— Your task —
Copy the listing below line for line, starting at its first line and ending with the line that has "É presumível que" in it. Add nothing.
Content starts
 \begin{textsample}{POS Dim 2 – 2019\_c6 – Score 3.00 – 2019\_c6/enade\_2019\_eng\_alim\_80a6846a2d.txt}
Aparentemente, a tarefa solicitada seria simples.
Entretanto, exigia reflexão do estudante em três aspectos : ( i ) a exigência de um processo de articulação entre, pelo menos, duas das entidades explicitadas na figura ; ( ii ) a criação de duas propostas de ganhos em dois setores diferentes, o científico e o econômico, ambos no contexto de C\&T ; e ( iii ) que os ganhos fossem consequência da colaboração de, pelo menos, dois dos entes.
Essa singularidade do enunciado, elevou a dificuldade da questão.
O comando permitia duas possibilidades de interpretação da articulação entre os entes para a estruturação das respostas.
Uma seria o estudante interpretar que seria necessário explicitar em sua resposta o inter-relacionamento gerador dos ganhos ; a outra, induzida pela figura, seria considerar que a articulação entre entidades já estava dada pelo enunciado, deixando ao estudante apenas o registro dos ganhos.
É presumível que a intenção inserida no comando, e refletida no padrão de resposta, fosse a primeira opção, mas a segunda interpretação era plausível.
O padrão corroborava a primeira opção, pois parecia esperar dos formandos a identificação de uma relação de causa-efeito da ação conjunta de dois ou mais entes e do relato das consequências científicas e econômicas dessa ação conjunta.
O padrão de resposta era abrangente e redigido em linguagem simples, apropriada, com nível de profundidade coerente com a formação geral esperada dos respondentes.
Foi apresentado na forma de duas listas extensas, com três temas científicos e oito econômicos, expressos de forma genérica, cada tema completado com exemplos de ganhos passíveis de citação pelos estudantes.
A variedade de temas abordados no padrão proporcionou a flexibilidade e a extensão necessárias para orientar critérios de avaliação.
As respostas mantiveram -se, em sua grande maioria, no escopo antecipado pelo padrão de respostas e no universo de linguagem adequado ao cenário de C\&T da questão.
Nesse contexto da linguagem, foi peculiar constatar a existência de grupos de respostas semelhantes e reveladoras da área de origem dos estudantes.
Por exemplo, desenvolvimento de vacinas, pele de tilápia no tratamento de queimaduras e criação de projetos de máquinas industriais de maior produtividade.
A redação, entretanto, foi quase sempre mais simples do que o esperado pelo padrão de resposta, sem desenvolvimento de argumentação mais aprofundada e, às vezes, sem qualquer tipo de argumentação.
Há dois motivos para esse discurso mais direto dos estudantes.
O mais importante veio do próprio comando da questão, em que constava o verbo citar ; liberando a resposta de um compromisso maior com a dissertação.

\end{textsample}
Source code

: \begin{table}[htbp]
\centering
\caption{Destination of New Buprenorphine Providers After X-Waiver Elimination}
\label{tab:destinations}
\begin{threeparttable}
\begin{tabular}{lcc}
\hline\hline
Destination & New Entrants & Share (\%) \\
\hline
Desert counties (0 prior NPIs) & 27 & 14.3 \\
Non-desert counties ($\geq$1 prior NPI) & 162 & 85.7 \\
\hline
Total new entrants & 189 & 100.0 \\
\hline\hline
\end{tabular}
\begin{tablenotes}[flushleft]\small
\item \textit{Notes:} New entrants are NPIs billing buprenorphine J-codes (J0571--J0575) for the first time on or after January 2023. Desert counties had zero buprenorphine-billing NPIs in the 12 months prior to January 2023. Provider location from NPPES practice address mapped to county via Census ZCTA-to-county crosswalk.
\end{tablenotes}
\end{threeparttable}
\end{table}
Content ends
— Response to this task —
 \begin{textsample}{POS Dim 2 – 2019\_c6 – Score 3.00 – 2019\_c6/enade\_2019\_eng\_alim\_80a6846a2d.txt}
Aparentemente, a tarefa solicitada seria simples.
Entretanto, exigia reflexão do estudante em três aspectos : ( i ) a exigência de um processo de articulação entre, pelo menos, duas das entidades explicitadas na figura ; ( ii ) a criação de duas propostas de ganhos em dois setores diferentes, o científico e o econômico, ambos no contexto de C\&T ; e ( iii ) que os ganhos fossem consequência da colaboração de, pelo menos, dois dos entes.
Essa singularidade do enunciado, elevou a dificuldade da questão.
O comando permitia duas possibilidades de interpretação da articulação entre os entes para a estruturação das respostas.
Uma seria o estudante interpretar que seria necessário explicitar em sua resposta o inter-relacionamento gerador dos ganhos ; a outra, induzida pela figura, seria considerar que a articulação entre entidades já estava dada pelo enunciado, deixando ao estudante apenas o registro dos ganhos.
É presumível que a intenção inserida no comando, e refletida no padrão de resposta, fosse a primeira opção, mas a segunda interpretação era plausível.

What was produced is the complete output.